American artist David Popa is committed to his craft — so much so that when the 29-year-old became intrigued by the idea of what it would look like to paint on ice, he dove into the freezing ocean off the coast of Finland to find out. Alone with his supplies, he spent hours in the open air, creating gorgeous charcoal portraits as transitory as the natural canvases on which they were painted.
“Having moved to Finland nearly eight years ago, the winter and ice formations always fascinated me, and aesthetically they look stunning from above,” Popa told Nice News. “I loved the idea of creating a work on a moving canvas that could change at any moment.”
The title of his collection, “Fractured,” symbolizes more than just his medium. “The theme became very important as the portraits are cracked and fractured yet still hold beauty — much like our lived reality,” the New York native said.
Popa is used to incorporating the natural world in his art, previously working with massive rock formations to create incredible “Earth murals.” But he found that ice makes for the perfect painting surface. Because it’s so bright, he only needed to use one material — either charcoal or soil — to achieve his desired effect. That bit of simplicity may be the only such element involved in the undertaking, however.

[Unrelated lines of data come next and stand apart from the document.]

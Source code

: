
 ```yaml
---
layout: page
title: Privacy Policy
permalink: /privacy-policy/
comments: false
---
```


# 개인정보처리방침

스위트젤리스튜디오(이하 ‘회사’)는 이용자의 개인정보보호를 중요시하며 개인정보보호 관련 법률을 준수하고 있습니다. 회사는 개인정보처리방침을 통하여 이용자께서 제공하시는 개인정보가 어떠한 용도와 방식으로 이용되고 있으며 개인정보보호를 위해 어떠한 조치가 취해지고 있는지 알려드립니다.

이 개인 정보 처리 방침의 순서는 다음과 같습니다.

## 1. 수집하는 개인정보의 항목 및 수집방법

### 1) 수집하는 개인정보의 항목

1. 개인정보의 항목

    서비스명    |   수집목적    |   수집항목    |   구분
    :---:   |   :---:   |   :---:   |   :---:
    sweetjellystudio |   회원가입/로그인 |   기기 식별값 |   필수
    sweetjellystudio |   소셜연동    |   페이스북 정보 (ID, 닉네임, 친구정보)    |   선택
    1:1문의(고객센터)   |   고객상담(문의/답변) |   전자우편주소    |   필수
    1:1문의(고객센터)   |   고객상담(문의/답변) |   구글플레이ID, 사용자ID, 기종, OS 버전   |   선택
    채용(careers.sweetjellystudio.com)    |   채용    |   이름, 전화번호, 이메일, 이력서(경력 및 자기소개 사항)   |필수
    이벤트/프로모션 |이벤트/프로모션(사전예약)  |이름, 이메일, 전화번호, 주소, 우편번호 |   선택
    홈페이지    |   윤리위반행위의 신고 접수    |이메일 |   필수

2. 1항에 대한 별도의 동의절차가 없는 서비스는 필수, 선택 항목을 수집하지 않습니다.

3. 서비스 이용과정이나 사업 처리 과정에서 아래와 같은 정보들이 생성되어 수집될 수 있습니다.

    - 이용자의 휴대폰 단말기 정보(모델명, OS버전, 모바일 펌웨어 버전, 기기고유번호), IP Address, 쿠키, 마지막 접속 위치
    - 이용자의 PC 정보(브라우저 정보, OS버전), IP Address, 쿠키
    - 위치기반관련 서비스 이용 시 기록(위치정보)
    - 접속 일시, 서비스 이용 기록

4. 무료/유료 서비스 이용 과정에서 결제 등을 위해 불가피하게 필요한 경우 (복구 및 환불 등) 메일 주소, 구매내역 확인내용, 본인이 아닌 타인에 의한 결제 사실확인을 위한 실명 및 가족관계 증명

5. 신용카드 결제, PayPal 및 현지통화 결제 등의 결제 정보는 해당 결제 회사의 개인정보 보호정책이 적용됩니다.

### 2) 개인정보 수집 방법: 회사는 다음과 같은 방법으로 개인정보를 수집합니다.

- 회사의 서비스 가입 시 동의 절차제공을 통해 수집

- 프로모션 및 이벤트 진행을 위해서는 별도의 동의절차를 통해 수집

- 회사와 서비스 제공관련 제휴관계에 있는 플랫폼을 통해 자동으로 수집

To get to some of the ice floes, which many refer to as “floats,” the artist had to swim over a hundred feet out to sea, wearing a full drysuit and carrying his equipment in watertight bags, including the drone he used to capture the portraits from up above, Newsweek reported.
The most challenging aspect of his work, besides “being really cold,” is the time limitation. He must complete the portraits in around four hours; after that, the charcoal starts to soak into the ice and the huge floes are more liable to fracture into small pieces. But he relishes the difficulties, saying the combination of challenges makes for an “invigorating process and result.”
Popa enjoys the adrenaline that accompanies working with such an imposing medium as nature. “The rush of stumbling upon a new location and seeing a portrait waiting to be unearthed and then pushing myself to the limits to then reveal it is just pure euphoria,” he said. “I am always surprised by the way nature ends up working its own magic into the piece and how a merely cool idea begins to form into a much deeper expression that I could have never anticipated.”